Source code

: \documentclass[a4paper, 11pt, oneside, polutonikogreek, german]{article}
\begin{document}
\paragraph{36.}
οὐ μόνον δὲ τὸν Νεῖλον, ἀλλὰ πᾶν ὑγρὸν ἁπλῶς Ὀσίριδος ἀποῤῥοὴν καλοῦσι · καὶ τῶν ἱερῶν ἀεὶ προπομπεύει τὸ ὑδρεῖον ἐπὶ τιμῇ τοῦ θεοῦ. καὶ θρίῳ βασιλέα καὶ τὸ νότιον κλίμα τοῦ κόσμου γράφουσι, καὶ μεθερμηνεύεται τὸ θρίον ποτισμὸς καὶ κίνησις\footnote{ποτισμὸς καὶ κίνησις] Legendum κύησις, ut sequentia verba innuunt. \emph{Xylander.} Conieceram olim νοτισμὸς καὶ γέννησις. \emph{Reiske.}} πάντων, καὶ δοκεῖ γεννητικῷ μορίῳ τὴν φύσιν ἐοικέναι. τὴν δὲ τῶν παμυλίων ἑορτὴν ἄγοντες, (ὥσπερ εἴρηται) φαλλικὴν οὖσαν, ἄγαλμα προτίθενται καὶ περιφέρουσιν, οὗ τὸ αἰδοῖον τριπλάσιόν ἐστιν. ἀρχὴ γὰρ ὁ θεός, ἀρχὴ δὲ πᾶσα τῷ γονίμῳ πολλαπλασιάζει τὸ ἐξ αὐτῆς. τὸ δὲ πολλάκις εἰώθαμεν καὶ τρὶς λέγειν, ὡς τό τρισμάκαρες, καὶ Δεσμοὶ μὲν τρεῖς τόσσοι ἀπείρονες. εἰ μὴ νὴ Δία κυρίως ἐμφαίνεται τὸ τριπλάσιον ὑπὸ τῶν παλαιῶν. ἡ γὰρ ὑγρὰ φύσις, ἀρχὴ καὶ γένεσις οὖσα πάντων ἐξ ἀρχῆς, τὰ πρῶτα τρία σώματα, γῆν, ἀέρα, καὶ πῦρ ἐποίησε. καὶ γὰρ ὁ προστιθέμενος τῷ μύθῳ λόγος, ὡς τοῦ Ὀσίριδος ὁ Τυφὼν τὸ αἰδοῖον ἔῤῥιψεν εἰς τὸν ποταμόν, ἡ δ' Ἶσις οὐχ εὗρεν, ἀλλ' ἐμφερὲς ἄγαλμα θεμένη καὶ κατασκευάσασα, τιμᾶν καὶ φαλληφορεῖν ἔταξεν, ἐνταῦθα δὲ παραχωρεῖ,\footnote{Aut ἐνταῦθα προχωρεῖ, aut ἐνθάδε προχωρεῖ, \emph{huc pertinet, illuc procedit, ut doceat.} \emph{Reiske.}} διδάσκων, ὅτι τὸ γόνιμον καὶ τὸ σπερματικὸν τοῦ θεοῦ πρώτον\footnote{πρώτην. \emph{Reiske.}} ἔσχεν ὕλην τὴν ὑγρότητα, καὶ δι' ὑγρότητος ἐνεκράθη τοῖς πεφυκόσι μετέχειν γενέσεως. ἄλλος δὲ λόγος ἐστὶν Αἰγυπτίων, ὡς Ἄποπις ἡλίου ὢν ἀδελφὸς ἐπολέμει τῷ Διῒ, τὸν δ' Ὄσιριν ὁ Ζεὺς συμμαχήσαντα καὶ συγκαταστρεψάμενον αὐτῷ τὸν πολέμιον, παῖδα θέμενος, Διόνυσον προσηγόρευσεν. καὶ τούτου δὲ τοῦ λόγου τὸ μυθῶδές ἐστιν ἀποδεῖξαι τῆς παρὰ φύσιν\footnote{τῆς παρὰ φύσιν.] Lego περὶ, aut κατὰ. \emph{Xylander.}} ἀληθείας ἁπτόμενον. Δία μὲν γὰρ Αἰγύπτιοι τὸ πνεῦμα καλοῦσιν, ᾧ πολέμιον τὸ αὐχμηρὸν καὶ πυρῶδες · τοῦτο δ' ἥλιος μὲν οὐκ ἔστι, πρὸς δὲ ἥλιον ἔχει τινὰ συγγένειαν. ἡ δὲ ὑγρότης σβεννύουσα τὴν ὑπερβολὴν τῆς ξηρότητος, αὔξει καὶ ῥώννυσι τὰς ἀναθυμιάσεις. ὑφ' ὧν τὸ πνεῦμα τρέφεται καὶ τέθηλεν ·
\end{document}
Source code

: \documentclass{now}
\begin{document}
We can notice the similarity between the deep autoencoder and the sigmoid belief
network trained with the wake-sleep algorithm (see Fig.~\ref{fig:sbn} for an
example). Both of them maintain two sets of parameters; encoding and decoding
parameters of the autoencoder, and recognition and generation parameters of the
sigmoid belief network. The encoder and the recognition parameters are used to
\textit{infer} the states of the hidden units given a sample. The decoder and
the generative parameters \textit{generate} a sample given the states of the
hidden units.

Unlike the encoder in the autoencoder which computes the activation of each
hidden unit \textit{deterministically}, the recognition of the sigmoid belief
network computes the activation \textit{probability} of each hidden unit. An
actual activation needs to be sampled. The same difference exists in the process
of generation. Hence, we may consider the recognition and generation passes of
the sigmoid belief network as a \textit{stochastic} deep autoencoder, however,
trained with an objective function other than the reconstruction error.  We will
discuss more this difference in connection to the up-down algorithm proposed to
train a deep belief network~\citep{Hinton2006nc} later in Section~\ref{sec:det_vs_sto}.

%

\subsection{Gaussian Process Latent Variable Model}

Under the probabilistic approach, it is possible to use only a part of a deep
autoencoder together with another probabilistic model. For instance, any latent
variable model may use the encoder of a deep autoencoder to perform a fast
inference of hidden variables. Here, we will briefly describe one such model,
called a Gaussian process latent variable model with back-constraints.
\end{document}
● ● ● ● ●
### WHAT IS EXPECTED
Establish how many lines of the records contain the string "units" and state that number without elaboration.

### WRITTEN RESPONSE
2